Using the records below, give again exactly the lines from the line that contains "- Improved configuration file search logic" through the line that contains "- Added comprehensive", both ends included, and only those.

Source records:
────
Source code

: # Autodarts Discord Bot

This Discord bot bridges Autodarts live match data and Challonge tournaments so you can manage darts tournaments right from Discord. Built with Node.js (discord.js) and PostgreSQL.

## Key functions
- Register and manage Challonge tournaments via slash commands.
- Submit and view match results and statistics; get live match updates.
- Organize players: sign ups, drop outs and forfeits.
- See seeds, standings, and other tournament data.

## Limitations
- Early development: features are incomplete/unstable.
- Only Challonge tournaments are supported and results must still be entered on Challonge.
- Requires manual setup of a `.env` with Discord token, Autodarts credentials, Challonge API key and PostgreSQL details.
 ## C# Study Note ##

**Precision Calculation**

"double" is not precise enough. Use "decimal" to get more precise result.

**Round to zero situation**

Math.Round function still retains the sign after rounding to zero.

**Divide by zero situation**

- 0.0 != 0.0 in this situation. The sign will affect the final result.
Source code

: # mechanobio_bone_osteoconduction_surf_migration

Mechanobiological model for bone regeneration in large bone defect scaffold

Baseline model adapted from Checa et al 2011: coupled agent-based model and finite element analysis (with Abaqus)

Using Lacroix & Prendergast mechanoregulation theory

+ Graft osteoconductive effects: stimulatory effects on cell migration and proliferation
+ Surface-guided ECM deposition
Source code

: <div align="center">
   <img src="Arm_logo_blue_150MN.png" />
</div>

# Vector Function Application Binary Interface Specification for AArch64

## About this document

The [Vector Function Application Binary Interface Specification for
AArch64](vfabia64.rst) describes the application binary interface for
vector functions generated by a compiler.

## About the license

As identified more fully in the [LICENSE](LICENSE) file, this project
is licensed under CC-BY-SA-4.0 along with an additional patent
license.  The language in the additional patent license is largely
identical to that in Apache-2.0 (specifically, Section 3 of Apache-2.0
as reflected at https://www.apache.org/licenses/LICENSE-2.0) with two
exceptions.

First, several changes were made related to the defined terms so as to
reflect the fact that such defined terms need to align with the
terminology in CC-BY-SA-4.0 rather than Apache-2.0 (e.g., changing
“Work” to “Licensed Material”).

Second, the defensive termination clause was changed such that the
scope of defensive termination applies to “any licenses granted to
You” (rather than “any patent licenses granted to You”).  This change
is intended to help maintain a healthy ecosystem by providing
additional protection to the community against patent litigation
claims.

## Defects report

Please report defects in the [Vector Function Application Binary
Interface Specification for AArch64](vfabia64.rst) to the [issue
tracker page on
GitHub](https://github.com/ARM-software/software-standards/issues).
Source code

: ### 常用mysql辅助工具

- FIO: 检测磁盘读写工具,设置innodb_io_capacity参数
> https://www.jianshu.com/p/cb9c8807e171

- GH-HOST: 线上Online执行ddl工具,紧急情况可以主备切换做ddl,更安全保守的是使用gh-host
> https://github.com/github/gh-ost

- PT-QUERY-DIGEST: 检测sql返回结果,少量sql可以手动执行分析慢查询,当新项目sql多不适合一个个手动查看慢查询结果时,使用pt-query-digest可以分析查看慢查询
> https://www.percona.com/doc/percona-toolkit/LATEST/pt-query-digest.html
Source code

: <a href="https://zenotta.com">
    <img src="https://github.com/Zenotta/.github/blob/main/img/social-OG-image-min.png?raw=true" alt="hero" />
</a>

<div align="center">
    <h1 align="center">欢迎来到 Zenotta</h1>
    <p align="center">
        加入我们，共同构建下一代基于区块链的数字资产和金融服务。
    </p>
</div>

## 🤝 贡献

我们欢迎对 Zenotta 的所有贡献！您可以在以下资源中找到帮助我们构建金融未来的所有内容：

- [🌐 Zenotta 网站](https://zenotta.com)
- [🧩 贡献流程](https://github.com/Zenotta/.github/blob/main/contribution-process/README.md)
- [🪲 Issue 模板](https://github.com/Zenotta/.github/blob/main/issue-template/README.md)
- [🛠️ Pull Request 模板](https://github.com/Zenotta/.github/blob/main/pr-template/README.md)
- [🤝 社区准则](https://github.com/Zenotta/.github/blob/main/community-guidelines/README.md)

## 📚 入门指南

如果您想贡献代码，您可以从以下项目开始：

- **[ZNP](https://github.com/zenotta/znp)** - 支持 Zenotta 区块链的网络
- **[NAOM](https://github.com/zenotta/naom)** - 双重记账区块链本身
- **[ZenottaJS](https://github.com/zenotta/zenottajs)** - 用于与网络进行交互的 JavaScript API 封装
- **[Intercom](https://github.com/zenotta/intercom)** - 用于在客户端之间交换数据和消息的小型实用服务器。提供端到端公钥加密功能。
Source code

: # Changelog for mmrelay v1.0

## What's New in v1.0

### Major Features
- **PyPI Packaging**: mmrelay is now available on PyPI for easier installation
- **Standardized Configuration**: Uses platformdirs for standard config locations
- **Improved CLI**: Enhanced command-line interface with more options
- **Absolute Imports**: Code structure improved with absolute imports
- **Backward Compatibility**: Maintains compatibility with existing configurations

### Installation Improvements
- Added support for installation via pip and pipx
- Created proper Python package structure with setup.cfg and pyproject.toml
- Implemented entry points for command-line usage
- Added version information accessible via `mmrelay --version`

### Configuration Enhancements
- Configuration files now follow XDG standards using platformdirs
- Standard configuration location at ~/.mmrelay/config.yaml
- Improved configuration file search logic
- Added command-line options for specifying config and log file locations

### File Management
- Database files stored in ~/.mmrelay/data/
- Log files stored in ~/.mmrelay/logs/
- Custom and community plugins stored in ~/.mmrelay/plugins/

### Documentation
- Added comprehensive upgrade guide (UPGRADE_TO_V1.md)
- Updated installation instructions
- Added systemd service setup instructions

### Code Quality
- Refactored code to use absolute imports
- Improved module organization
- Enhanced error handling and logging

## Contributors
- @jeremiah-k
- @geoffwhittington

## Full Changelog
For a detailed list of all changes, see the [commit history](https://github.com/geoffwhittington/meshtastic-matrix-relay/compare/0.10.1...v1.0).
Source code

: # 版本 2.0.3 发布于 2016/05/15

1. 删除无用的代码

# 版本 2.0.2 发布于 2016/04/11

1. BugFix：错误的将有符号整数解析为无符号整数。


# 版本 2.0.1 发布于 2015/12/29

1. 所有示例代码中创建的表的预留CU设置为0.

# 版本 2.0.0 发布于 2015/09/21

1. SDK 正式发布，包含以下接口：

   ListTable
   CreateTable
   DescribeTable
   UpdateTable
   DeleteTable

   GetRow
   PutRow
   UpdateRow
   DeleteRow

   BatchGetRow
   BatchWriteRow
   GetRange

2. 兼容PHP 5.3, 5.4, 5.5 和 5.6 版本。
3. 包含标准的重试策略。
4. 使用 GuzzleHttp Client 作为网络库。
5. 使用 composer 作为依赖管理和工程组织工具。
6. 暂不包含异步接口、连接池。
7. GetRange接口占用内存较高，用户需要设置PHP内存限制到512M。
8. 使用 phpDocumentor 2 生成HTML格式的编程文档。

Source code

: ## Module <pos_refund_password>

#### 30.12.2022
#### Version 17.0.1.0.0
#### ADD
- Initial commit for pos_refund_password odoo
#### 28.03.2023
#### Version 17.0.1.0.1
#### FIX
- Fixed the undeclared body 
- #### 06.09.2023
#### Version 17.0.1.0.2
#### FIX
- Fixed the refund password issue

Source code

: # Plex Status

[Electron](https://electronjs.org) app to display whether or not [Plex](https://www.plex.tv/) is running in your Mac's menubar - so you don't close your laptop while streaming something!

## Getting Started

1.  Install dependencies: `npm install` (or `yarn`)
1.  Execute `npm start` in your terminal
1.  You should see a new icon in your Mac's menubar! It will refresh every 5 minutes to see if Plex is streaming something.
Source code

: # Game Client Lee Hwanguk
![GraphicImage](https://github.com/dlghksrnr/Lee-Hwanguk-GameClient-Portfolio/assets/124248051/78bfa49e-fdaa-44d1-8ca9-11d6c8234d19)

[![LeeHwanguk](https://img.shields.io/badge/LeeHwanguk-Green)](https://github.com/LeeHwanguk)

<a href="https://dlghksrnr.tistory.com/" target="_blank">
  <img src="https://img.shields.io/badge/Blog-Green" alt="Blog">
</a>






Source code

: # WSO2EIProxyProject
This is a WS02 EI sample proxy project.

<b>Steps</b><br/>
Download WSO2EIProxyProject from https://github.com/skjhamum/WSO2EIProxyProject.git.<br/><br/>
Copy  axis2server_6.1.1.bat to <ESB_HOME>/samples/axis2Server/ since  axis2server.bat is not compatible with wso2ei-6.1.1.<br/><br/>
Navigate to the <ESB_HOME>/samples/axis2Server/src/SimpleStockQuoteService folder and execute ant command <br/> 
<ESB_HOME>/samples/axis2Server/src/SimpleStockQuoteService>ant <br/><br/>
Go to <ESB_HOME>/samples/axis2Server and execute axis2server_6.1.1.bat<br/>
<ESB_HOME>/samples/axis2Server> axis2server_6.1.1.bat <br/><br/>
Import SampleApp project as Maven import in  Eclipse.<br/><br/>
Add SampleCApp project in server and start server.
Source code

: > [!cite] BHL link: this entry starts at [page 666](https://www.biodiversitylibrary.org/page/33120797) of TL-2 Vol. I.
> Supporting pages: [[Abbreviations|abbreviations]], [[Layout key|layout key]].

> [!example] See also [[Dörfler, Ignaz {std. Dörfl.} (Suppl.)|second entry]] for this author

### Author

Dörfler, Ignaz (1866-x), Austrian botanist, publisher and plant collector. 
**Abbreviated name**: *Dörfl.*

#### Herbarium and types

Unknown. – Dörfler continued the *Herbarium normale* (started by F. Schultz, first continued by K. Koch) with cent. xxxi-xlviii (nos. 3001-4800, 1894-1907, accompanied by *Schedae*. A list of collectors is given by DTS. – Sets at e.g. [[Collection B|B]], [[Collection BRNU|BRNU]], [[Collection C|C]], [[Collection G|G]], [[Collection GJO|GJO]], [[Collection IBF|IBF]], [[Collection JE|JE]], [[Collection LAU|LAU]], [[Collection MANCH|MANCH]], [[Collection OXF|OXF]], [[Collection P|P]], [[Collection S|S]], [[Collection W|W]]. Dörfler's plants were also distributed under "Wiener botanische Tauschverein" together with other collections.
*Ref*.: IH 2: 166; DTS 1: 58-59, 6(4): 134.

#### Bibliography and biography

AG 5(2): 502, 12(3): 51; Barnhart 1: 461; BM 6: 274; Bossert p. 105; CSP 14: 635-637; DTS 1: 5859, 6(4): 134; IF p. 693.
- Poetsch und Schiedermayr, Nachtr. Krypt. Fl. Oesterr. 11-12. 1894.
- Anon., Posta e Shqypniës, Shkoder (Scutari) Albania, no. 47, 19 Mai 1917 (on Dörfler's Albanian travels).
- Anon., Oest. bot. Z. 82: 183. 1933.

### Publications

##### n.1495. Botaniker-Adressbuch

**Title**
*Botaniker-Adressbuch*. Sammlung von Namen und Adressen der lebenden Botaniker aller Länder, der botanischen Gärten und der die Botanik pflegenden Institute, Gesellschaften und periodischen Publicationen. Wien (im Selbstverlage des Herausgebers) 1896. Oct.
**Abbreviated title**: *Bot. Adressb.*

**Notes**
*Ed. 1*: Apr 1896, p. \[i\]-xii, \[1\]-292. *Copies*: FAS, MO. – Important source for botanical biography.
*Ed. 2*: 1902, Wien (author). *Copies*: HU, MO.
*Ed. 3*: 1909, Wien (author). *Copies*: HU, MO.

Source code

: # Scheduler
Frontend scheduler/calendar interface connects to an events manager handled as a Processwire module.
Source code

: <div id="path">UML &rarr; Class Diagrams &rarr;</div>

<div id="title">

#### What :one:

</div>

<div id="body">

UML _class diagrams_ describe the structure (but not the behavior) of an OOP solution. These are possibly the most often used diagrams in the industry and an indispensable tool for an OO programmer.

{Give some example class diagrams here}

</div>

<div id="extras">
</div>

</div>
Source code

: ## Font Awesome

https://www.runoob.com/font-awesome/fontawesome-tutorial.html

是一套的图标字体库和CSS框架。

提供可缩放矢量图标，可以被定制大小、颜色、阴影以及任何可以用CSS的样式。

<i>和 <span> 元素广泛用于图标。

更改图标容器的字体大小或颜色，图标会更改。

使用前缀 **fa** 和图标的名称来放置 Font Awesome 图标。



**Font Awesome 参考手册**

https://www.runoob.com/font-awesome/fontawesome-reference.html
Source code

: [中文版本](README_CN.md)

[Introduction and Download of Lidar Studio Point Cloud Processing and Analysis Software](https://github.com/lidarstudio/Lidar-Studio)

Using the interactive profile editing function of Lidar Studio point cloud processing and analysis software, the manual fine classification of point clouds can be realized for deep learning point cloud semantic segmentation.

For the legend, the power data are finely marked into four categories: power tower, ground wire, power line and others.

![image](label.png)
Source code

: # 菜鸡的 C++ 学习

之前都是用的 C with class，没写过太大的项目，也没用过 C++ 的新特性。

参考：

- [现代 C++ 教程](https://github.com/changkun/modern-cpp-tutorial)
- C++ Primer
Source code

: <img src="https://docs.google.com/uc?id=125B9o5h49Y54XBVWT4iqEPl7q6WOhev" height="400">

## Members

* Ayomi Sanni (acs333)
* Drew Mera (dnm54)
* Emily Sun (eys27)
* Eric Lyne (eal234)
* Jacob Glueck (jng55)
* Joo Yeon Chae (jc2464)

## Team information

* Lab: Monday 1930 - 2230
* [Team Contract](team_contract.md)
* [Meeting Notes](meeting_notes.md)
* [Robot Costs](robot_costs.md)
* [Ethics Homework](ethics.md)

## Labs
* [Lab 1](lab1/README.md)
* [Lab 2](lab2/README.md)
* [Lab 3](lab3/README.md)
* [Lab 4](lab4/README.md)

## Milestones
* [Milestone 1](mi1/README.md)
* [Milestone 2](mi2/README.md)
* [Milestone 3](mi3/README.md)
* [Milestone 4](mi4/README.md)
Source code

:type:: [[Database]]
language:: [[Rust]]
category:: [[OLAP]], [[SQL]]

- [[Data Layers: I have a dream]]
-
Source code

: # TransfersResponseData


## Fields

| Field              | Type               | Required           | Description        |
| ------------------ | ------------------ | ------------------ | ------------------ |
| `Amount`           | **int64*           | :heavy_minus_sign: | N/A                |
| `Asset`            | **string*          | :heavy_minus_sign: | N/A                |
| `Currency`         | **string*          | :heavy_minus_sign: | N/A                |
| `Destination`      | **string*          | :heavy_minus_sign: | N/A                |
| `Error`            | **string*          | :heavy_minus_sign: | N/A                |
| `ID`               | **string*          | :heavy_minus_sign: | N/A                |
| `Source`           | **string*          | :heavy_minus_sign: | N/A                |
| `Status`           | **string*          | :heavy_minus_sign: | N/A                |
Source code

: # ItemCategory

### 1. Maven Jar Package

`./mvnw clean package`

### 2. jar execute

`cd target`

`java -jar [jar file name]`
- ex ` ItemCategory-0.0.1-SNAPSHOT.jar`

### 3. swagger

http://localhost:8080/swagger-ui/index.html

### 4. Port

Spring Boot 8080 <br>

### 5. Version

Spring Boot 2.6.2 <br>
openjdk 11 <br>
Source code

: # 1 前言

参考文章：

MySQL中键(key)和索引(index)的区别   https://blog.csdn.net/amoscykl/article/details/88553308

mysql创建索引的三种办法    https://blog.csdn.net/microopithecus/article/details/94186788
────
REPLY TO THE EXERCISE:
- Improved configuration file search logic
- Added command-line options for specifying config and log file locations

### File Management
- Database files stored in ~/.mmrelay/data/
- Log files stored in ~/.mmrelay/logs/
- Custom and community plugins stored in ~/.mmrelay/plugins/

### Documentation
- Added comprehensive upgrade guide (UPGRADE_TO_V1.md)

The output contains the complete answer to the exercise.